[Collected data]

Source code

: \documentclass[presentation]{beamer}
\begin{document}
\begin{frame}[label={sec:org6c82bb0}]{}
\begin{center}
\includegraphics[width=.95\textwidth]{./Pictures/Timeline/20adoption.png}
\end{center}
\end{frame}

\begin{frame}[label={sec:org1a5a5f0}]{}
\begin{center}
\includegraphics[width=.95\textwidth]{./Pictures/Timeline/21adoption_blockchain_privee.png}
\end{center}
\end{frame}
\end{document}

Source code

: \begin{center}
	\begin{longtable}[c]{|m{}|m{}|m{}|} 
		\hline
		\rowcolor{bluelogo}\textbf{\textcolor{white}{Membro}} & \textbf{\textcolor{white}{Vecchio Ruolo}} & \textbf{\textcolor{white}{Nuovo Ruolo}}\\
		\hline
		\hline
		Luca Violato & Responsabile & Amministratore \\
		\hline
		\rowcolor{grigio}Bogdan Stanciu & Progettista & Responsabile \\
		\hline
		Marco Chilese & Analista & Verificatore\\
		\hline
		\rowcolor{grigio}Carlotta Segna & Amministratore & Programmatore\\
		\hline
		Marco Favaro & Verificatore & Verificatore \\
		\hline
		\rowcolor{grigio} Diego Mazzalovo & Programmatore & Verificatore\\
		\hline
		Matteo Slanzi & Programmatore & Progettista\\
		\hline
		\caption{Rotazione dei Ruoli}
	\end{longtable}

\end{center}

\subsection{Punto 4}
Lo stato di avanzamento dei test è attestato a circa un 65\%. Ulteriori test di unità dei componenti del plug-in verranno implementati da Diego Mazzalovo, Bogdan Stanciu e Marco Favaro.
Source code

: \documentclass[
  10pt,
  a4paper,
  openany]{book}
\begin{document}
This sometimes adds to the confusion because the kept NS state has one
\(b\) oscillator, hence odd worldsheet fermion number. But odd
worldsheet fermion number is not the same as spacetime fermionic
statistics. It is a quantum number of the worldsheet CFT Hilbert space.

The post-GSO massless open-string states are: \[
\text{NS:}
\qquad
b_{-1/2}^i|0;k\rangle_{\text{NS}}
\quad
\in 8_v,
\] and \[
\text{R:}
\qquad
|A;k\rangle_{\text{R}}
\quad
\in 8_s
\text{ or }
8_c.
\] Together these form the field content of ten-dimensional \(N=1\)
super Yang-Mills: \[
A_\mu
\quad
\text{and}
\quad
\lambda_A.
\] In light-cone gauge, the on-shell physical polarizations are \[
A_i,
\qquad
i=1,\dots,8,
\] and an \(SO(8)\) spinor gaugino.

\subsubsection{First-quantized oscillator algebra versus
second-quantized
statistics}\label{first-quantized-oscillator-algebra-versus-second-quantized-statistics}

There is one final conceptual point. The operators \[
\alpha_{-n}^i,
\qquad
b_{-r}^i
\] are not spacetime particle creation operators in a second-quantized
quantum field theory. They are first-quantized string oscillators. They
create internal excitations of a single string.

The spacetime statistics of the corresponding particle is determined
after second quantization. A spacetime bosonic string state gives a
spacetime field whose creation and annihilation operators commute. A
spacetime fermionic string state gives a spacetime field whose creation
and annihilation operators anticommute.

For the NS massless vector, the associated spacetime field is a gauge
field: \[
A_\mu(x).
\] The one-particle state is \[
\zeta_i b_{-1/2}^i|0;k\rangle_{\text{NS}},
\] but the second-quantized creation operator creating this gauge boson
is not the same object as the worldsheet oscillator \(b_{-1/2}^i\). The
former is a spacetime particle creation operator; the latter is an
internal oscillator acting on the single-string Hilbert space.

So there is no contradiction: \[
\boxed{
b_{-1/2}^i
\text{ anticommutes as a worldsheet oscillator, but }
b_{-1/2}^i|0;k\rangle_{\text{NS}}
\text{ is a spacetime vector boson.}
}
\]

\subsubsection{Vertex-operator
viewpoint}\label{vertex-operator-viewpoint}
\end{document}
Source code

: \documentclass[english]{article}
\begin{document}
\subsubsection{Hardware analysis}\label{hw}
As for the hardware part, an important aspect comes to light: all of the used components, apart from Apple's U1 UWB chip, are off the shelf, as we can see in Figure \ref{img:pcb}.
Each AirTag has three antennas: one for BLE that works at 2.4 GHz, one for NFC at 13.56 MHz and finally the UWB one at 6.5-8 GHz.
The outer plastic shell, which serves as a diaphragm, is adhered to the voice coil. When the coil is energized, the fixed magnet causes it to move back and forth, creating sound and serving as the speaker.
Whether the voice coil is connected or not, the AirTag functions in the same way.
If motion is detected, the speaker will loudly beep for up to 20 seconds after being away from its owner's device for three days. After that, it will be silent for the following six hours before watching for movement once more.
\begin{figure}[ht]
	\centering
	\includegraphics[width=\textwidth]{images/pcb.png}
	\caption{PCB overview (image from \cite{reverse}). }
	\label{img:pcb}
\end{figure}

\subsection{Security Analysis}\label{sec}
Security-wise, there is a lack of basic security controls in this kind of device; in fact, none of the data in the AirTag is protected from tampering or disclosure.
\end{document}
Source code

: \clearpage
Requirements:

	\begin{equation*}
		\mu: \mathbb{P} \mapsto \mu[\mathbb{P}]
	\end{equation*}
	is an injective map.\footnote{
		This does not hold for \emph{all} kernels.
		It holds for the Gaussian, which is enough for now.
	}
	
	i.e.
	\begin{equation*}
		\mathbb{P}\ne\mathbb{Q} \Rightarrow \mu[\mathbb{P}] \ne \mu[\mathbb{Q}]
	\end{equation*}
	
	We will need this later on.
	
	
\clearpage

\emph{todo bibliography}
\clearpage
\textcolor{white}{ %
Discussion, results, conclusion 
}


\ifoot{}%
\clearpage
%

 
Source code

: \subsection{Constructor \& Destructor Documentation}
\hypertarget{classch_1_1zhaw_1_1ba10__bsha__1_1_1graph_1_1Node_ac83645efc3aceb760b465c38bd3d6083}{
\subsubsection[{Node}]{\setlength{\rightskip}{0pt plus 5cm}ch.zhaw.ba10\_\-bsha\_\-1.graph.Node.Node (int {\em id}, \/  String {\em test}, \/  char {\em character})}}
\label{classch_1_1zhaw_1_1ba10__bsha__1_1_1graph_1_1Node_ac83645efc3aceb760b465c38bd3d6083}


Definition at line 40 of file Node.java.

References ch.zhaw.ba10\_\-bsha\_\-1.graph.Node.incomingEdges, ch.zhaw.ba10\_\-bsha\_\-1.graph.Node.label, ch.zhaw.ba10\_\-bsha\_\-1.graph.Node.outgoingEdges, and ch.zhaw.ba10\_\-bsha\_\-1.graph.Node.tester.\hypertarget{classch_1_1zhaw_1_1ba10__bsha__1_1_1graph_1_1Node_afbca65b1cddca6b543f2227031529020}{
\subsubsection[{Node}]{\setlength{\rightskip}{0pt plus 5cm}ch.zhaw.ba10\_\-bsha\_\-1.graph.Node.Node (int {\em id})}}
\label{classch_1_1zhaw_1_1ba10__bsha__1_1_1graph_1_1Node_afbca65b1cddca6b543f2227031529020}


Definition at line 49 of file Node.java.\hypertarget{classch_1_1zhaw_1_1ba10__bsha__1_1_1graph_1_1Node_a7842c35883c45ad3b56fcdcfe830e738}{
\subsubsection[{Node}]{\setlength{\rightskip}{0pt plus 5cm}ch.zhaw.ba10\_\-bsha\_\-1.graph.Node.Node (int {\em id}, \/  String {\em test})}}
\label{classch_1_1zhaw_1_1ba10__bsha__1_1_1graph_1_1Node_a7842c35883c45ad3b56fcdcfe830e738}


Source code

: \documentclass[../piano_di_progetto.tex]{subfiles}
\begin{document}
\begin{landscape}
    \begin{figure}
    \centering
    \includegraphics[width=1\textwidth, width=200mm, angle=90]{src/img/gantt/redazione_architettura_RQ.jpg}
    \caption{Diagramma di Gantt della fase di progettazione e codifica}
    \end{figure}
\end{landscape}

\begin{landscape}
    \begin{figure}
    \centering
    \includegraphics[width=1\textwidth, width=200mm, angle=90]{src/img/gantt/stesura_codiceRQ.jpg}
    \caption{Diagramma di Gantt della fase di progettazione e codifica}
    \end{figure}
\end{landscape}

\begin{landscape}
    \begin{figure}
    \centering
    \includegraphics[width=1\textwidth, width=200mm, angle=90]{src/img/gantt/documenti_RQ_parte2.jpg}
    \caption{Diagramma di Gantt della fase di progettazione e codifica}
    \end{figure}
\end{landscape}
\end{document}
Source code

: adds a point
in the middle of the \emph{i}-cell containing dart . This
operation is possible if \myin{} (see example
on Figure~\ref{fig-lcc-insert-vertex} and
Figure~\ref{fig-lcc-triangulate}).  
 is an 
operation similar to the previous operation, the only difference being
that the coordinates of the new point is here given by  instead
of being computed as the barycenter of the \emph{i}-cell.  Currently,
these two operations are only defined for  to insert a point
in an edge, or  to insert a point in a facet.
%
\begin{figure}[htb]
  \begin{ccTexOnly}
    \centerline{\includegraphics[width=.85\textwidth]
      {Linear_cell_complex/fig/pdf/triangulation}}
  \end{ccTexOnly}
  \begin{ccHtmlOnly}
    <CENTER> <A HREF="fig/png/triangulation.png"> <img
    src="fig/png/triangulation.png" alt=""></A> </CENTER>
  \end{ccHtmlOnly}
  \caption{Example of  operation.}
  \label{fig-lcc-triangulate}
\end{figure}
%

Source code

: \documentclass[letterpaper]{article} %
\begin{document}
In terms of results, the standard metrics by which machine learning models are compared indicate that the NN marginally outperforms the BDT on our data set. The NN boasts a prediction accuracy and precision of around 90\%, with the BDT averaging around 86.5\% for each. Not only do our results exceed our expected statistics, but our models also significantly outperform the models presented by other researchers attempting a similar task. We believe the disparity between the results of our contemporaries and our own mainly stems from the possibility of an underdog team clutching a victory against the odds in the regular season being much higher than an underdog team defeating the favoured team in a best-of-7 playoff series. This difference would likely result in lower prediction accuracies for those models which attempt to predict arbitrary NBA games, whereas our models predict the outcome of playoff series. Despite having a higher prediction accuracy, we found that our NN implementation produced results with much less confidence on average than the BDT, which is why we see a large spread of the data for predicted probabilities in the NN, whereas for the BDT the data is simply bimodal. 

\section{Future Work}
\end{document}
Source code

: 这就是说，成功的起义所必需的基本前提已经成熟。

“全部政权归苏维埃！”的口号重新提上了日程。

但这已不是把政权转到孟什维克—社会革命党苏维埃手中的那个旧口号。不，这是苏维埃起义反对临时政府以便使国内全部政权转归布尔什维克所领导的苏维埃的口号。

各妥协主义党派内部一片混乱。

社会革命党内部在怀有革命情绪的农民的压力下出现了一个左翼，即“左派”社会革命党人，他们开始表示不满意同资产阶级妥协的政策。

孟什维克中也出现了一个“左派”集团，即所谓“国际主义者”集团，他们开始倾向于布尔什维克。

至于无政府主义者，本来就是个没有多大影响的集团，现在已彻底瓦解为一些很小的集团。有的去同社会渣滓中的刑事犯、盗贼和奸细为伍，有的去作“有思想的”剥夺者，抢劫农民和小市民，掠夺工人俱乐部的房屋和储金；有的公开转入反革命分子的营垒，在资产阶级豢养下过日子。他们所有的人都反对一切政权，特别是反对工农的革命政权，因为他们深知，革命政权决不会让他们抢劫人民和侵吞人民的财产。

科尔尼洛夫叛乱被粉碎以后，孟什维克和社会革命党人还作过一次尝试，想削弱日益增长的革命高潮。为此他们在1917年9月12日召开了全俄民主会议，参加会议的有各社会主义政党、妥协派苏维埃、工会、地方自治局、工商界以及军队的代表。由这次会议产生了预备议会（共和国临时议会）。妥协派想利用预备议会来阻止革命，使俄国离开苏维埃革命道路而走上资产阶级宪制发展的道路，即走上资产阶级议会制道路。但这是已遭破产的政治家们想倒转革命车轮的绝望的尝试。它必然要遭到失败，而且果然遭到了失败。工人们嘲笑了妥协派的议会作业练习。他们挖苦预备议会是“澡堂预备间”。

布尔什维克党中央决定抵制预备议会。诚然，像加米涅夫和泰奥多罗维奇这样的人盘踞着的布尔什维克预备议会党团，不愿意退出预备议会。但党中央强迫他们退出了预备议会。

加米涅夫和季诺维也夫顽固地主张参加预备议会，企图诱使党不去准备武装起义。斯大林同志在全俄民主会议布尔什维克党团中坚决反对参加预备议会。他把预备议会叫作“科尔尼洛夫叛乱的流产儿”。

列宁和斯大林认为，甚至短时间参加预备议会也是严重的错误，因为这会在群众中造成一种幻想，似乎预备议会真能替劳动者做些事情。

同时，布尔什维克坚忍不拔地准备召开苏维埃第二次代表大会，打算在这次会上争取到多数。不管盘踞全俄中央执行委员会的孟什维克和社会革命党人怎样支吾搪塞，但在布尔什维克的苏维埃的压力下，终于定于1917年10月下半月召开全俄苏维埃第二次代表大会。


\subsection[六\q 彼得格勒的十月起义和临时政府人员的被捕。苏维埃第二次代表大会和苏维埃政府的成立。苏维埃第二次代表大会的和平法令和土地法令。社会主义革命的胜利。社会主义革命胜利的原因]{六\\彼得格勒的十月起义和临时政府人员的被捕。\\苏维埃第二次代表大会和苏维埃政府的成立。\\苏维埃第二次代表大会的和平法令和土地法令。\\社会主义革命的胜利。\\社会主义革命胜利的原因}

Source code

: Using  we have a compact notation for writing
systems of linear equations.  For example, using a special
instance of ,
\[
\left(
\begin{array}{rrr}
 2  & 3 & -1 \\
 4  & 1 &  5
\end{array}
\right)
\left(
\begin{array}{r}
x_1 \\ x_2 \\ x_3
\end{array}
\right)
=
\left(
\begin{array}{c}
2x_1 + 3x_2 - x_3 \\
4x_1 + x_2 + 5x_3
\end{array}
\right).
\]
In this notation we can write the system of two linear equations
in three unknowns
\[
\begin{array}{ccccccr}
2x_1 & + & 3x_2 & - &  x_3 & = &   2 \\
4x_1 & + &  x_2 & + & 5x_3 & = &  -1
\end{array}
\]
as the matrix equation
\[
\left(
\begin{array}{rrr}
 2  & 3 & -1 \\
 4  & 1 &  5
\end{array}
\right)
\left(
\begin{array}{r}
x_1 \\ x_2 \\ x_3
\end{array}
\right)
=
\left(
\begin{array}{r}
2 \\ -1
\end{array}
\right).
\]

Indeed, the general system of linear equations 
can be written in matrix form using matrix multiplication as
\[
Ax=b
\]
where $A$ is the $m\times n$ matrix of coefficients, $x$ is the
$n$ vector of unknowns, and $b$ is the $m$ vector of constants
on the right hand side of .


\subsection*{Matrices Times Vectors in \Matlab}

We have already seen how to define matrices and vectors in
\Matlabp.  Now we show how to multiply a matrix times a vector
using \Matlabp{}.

**Task brief:**
Where a line above includes "single", copy that line.

**Result of the task:**
create internal excitations of a single string.
internal oscillator acting on the single-string Hilbert space.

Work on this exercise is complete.